§ Work item: Keep every word the same. Repeat the records without their images.

Top of Records for the exercise

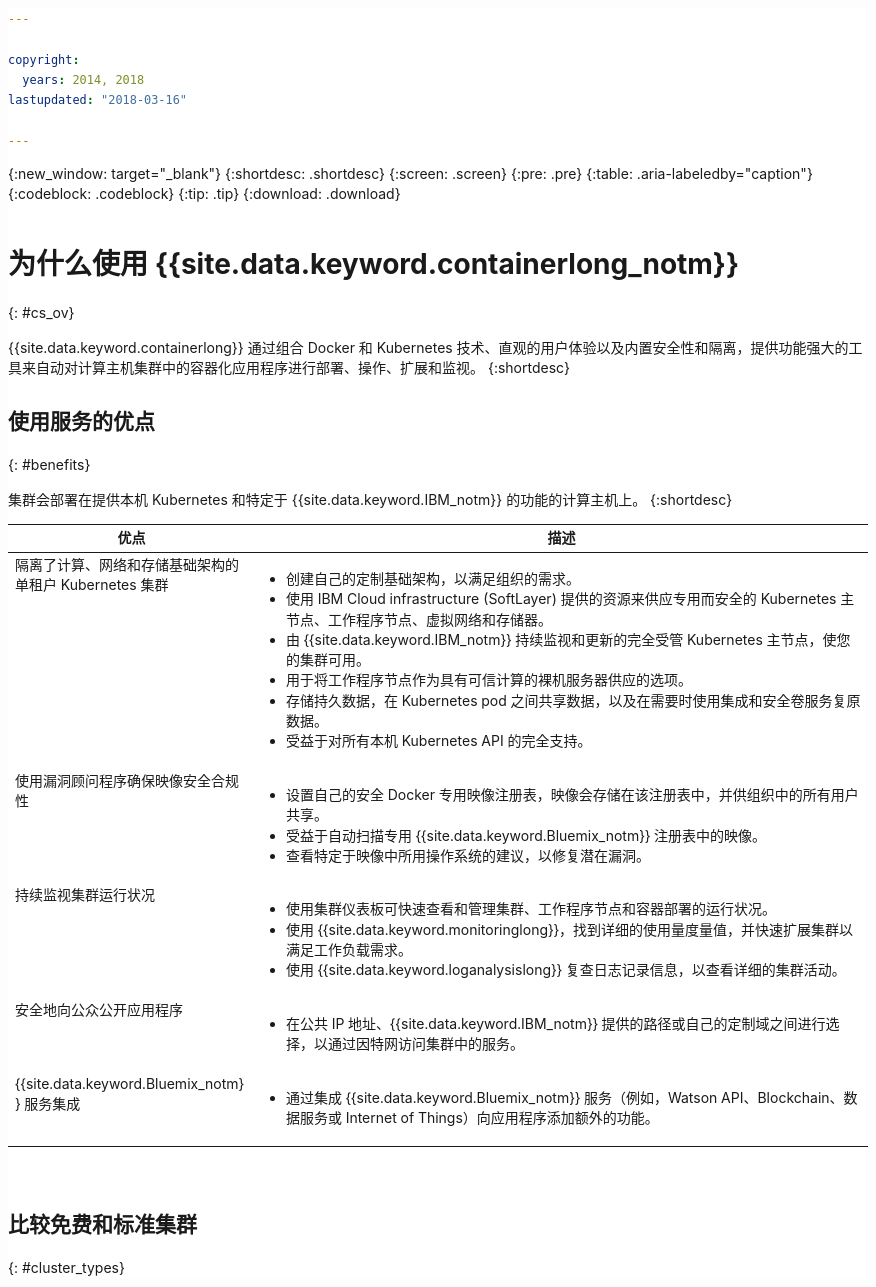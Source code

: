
 ```yaml
---

copyright:
  years: 2014, 2018
lastupdated: "2018-03-16"

---
```


{:new_window: target="_blank"}
{:shortdesc: .shortdesc}
{:screen: .screen}
{:pre: .pre}
{:table: .aria-labeledby="caption"}
{:codeblock: .codeblock}
{:tip: .tip}
{:download: .download}

# 为什么使用 {{site.data.keyword.containerlong_notm}}
{: #cs_ov}

{{site.data.keyword.containerlong}} 通过组合 Docker 和 Kubernetes 技术、直观的用户体验以及内置安全性和隔离，提供功能强大的工具来自动对计算主机集群中的容器化应用程序进行部署、操作、扩展和监视。
{:shortdesc}

## 使用服务的优点
{: #benefits}

集群会部署在提供本机 Kubernetes 和特定于 {{site.data.keyword.IBM_notm}} 的功能的计算主机上。
{:shortdesc}

|优点|描述|
|-------|-----------|
|隔离了计算、网络和存储基础架构的单租户 Kubernetes 集群|<ul><li>创建自己的定制基础架构，以满足组织的需求。</li><li>使用 IBM Cloud infrastructure (SoftLayer) 提供的资源来供应专用而安全的 Kubernetes 主节点、工作程序节点、虚拟网络和存储器。</li><li>由 {{site.data.keyword.IBM_notm}} 持续监视和更新的完全受管 Kubernetes 主节点，使您的集群可用。</li><li>用于将工作程序节点作为具有可信计算的裸机服务器供应的选项。</li><li>存储持久数据，在 Kubernetes pod 之间共享数据，以及在需要时使用集成和安全卷服务复原数据。</li><li>受益于对所有本机 Kubernetes API 的完全支持。</li></ul>|
|使用漏洞顾问程序确保映像安全合规性|<ul><li>设置自己的安全 Docker 专用映像注册表，映像会存储在该注册表中，并供组织中的所有用户共享。</li><li>受益于自动扫描专用 {{site.data.keyword.Bluemix_notm}} 注册表中的映像。</li><li>查看特定于映像中所用操作系统的建议，以修复潜在漏洞。</li></ul>|
|持续监视集群运行状况|<ul><li>使用集群仪表板可快速查看和管理集群、工作程序节点和容器部署的运行状况。</li><li>使用 {{site.data.keyword.monitoringlong}}，找到详细的使用量度量值，并快速扩展集群以满足工作负载需求。</li><li>使用 {{site.data.keyword.loganalysislong}} 复查日志记录信息，以查看详细的集群活动。</li></ul>|
|安全地向公众公开应用程序|<ul><li>在公共 IP 地址、{{site.data.keyword.IBM_notm}} 提供的路径或自己的定制域之间进行选择，以通过因特网访问集群中的服务。</li></ul>|
|{{site.data.keyword.Bluemix_notm}} 服务集成|<ul><li>通过集成 {{site.data.keyword.Bluemix_notm}} 服务（例如，Watson API、Blockchain、数据服务或 Internet of Things）向应用程序添加额外的功能。</li></ul>|



<br />




## 比较免费和标准集群
{: #cluster_types}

Bottom of Records for the exercise

§ Problem solution:
Source code

:
 ```yaml
---

copyright:
  years: 2014, 2018
lastupdated: "2018-03-16"

---
```


{:new_window: target="_blank"}
{:shortdesc: .shortdesc}
{:screen: .screen}
{:pre: .pre}
{:table: .aria-labeledby="caption"}
{:codeblock: .codeblock}
{:tip: .tip}
{:download: .download}

# 为什么使用 {{site.data.keyword.containerlong_notm}}
{: #cs_ov}

{{site.data.keyword.containerlong}} 通过组合 Docker 和 Kubernetes 技术、直观的用户体验以及内置安全性和隔离，提供功能强大的工具来自动对计算主机集群中的容器化应用程序进行部署、操作、扩展和监视。
{:shortdesc}

## 使用服务的优点
{: #benefits}

集群会部署在提供本机 Kubernetes 和特定于 {{site.data.keyword.IBM_notm}} 的功能的计算主机上。
{:shortdesc}

|优点|描述|
|-------|-----------|
|隔离了计算、网络和存储基础架构的单租户 Kubernetes 集群|<ul><li>创建自己的定制基础架构，以满足组织的需求。</li><li>使用 IBM Cloud infrastructure (SoftLayer) 提供的资源来供应专用而安全的 Kubernetes 主节点、工作程序节点、虚拟网络和存储器。</li><li>由 {{site.data.keyword.IBM_notm}} 持续监视和更新的完全受管 Kubernetes 主节点，使您的集群可用。</li><li>用于将工作程序节点作为具有可信计算的裸机服务器供应的选项。</li><li>存储持久数据，在 Kubernetes pod 之间共享数据，以及在需要时使用集成和安全卷服务复原数据。</li><li>受益于对所有本机 Kubernetes API 的完全支持。</li></ul>|
|使用漏洞顾问程序确保映像安全合规性|<ul><li>设置自己的安全 Docker 专用映像注册表，映像会存储在该注册表中，并供组织中的所有用户共享。</li><li>受益于自动扫描专用 {{site.data.keyword.Bluemix_notm}} 注册表中的映像。</li><li>查看特定于映像中所用操作系统的建议，以修复潜在漏洞。</li></ul>|
|持续监视集群运行状况|<ul><li>使用集群仪表板可快速查看和管理集群、工作程序节点和容器部署的运行状况。</li><li>使用 {{site.data.keyword.monitoringlong}}，找到详细的使用量度量值，并快速扩展集群以满足工作负载需求。</li><li>使用 {{site.data.keyword.loganalysislong}} 复查日志记录信息，以查看详细的集群活动。</li></ul>|
|安全地向公众公开应用程序|<ul><li>在公共 IP 地址、{{site.data.keyword.IBM_notm}} 提供的路径或自己的定制域之间进行选择，以通过因特网访问集群中的服务。</li></ul>|
|{{site.data.keyword.Bluemix_notm}} 服务集成|<ul><li>通过集成 {{site.data.keyword.Bluemix_notm}} 服务（例如，Watson API、Blockchain、数据服务或 Internet of Things）向应用程序添加额外的功能。</li></ul>|



<br />




## 比较免费和标准集群
{: #cluster_types}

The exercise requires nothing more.